Aim of the task: Each line of the entries below that includes "discretization" belongs in your answer.

::: Records provided :::

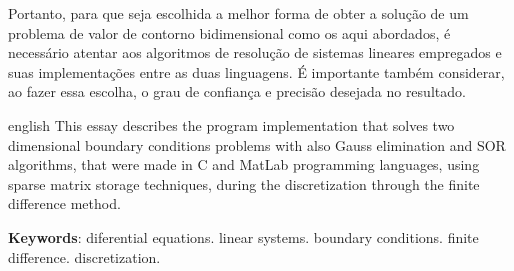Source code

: \documentclass[
	article,			%
	11pt,				%
	oneside,			%
	a4paper,			%
	english,			%
	brazil,				%
	sumario=tradicional
	]{abntex2}
\begin{document}
Portanto, para que seja escolhida a melhor forma de obter a solução de um problema de valor de contorno bidimensional como os aqui abordados, é necessário atentar aos algoritmos de resolução de sistemas lineares empregados e suas implementações entre as duas linguagens. É importante também considerar, ao fazer essa escolha, o grau de confiança e precisão desejada no resultado.

\postextual



\emptythanks
\maketitle

\renewcommand{\resumoname}{Abstract}
\begin{resumoumacoluna}
 \begin{otherlanguage*}{english}
   This essay describes the program implementation that solves two dimensional boundary conditions problems with also Gauss elimination and SOR algorithms, that were made in C and MatLab programming languages, using sparse matrix storage techniques, during the discretization through the finite difference method.

   \vspace{\onelineskip}
 
   \noindent
   \textbf{Keywords}: diferential equations. linear systems. boundary conditions. finite difference. discretization.
 \end{otherlanguage*}  
\end{resumoumacoluna}




%
%




\end{document}
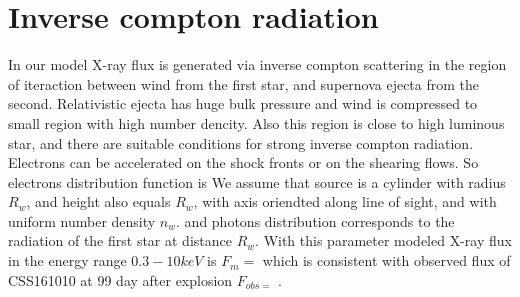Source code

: \documentclass[a4paper,12pt]{extreport}
\begin{document}
\section{Inverse compton radiation}\label{compton}

In our model X-ray flux is generated via inverse compton scattering in the region of iteraction between wind from the first star, and supernova ejecta from the second. Relativistic ejecta has huge bulk pressure and wind is compressed to small region with high number dencity. Also this region is close to high luminous star, and there are suitable conditions for strong inverse compton radiation. Electrons can be accelerated on the shock fronts or on the shearing flows. So electrons distribution function is 
We assume that source is a cylinder with radius $R_w$, and height also equals $R_w$, with axis oriendted along line of sight, and with uniform number density $n_w$. 
and photons distribution corresponds to the radiation of the first star at distance $R_w$. With this parameter modeled X-ray flux in the energy range $0.3-10 keV$ is $F_m = $ which is consistent with observed flux of CSS161010 at 99 day after explosion $F_{obs = }$ \cite{Coppejans2020}.



\end{document}
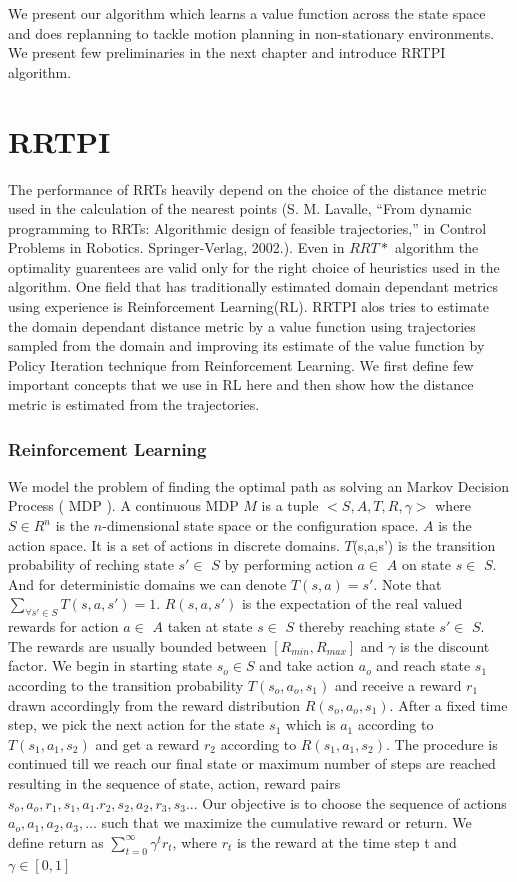 \documentclass[MTech]{iitmdiss}
\begin{document}
We present our algorithm which learns a value function across the state space and does replanning to tackle motion planning in non-stationary environments. We present few preliminaries in the next chapter and introduce RRTPI algorithm.
 
 
\chapter{RRTPI}

The performance of RRTs heavily depend on the choice of the distance metric used in the calculation of the nearest points (S. M. Lavalle, “From dynamic programming to RRTs: Algorithmic design of feasible trajectories,” in Control Problems in Robotics.
Springer-Verlag, 2002.). Even in $RRT*$ algorithm the optimality guarentees are valid only for the right choice of heuristics used in the algorithm. One field that has traditionally estimated domain dependant metrics using experience is Reinforcement Learning(RL). RRTPI alos tries to estimate the domain dependant distance metric by a value function using trajectories sampled from the domain and improving its estimate of the value function by Policy Iteration technique from Reinforcement Learning. We first define few important concepts that we use in RL here and then show how the distance metric is estimated from the trajectories. 

\subsection{Reinforcement Learning}

We model the problem of finding the optimal path as solving an Markov Decision Process ( MDP ). A continuous MDP $M$ is a tuple $<S,A,T,R,\gamma>$ where $S \in R^{n}$ is the $n$-dimensional state space or the configuration space. $A$ is the action space. It is a set of actions in discrete domains. $T$(s,a,s') is the transition probability of reching state  $s' \in$ $S$ by performing action  $a \in$ $A$ on state  $s \in$ $S$. And for deterministic domains we can denote $T(s,a) = s'$. Note that 
$\sum_{\forall s' \in S } T(s,a,s') = 1$. $R(s,a,s')$ is the expectation of the real valued rewards for action  $a \in$ $A$  taken at state $s \in$ $S$ thereby reaching  state $s' \in$ $S$. The rewards are usually bounded between $[R_{min}, R_{max}]$ and $\gamma $ is the discount factor.
We begin in starting state $s_o \in S$ and take action $a_o$ and reach state $s_1$ according to the transition probability $T(s_o,a_o,s_1)$ and receive a reward $r_1$ drawn accordingly from the reward distribution $R(s_o, a_o, s_1)$. After a fixed time step, we pick the next action for the state $s_1$ which is $a_1$ according to $T(s_1, a_1, s_2)$ and get a reward $r_2$ according to $R(s_1, a_1, s_2)$. The procedure is continued till we reach our final state or maximum number of steps are reached resulting in the sequence of state, action, reward pairs $s_o, a_o,r_1, s_1,a_1.r_2,s_2, a_2,r_3,s_3... $ Our objective is to choose the sequence of actions $a_o, a_1, a_2 , a_3, ...$ such that we maximize the cumulative reward or return. We define return as $\displaystyle \sum_{t=0}^{\infty} \gamma^t r_t$, where $r_t $ is the reward at the time step t and $\gamma \in [0,1]$ 
\end{document}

:::

Completed exercise:
   This essay describes the program implementation that solves two dimensional boundary conditions problems with also Gauss elimination and SOR algorithms, that were made in C and MatLab programming languages, using sparse matrix storage techniques, during the discretization through the finite difference method.
   \textbf{Keywords}: diferential equations. linear systems. boundary conditions. finite difference. discretization.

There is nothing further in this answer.